* [ASSIGNMENT] Report each line of the entries below that has the word "None" in it.

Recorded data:
*** Block opens ***
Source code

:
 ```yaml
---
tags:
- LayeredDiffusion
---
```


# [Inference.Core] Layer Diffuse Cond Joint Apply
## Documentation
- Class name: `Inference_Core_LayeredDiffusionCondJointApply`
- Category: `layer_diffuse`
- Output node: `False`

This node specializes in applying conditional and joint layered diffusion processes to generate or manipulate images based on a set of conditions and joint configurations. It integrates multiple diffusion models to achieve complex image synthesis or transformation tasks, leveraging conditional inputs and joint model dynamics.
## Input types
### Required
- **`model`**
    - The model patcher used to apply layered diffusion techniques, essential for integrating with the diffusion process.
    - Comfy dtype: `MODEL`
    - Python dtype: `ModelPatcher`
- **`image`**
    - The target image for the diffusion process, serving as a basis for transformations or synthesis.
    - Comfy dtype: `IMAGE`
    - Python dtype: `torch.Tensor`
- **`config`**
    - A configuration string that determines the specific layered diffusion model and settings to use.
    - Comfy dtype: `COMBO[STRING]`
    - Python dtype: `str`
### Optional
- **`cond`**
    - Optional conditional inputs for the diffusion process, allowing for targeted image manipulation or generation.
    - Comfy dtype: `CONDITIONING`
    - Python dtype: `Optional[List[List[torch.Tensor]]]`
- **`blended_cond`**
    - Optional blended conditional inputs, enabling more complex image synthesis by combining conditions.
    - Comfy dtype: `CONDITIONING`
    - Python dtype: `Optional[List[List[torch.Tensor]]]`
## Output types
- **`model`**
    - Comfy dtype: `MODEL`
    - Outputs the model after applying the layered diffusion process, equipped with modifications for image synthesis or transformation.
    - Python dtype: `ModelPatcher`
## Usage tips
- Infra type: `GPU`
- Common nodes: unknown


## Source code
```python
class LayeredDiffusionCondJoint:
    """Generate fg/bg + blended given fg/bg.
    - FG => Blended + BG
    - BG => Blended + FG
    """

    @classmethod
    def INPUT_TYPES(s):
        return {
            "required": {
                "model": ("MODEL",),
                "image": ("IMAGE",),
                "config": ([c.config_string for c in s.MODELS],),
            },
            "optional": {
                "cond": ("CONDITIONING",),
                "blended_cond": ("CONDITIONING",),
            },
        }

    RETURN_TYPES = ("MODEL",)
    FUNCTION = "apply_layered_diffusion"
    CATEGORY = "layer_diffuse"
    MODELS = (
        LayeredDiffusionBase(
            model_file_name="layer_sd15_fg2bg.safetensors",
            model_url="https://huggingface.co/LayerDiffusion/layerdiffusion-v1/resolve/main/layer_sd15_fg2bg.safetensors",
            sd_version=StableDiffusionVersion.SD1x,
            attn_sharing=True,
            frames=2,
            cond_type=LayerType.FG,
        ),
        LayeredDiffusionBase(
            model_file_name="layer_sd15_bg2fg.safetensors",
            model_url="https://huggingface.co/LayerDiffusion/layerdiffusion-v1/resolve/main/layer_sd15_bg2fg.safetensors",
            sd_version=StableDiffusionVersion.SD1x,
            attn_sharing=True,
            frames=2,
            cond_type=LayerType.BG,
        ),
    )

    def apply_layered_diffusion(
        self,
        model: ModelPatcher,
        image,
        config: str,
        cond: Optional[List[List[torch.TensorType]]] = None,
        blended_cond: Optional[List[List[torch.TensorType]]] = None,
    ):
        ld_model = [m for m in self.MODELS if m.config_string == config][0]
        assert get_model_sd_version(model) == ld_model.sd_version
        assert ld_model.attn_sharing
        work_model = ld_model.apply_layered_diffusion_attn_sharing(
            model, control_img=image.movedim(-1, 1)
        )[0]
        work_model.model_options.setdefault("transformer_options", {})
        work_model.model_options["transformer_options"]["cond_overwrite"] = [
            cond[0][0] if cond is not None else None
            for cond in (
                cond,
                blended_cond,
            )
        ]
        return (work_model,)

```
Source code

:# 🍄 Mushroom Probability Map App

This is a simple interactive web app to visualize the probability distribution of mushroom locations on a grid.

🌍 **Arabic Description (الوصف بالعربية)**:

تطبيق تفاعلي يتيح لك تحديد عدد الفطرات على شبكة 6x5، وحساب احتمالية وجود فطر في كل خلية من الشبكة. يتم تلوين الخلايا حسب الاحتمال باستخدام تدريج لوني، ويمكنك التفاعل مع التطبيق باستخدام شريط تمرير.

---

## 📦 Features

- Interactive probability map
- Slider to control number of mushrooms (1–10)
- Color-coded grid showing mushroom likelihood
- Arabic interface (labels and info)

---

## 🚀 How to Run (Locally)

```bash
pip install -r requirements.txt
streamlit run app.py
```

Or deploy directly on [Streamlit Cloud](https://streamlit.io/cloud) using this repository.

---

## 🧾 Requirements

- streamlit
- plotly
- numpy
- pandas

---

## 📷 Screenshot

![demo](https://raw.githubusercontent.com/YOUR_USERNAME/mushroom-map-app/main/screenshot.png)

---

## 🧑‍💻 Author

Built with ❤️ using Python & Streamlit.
*** Block closes ***
* [ANSWER FOR THIS EXERCISE]
        cond: Optional[List[List[torch.TensorType]]] = None,
        blended_cond: Optional[List[List[torch.TensorType]]] = None,
            cond[0][0] if cond is not None else None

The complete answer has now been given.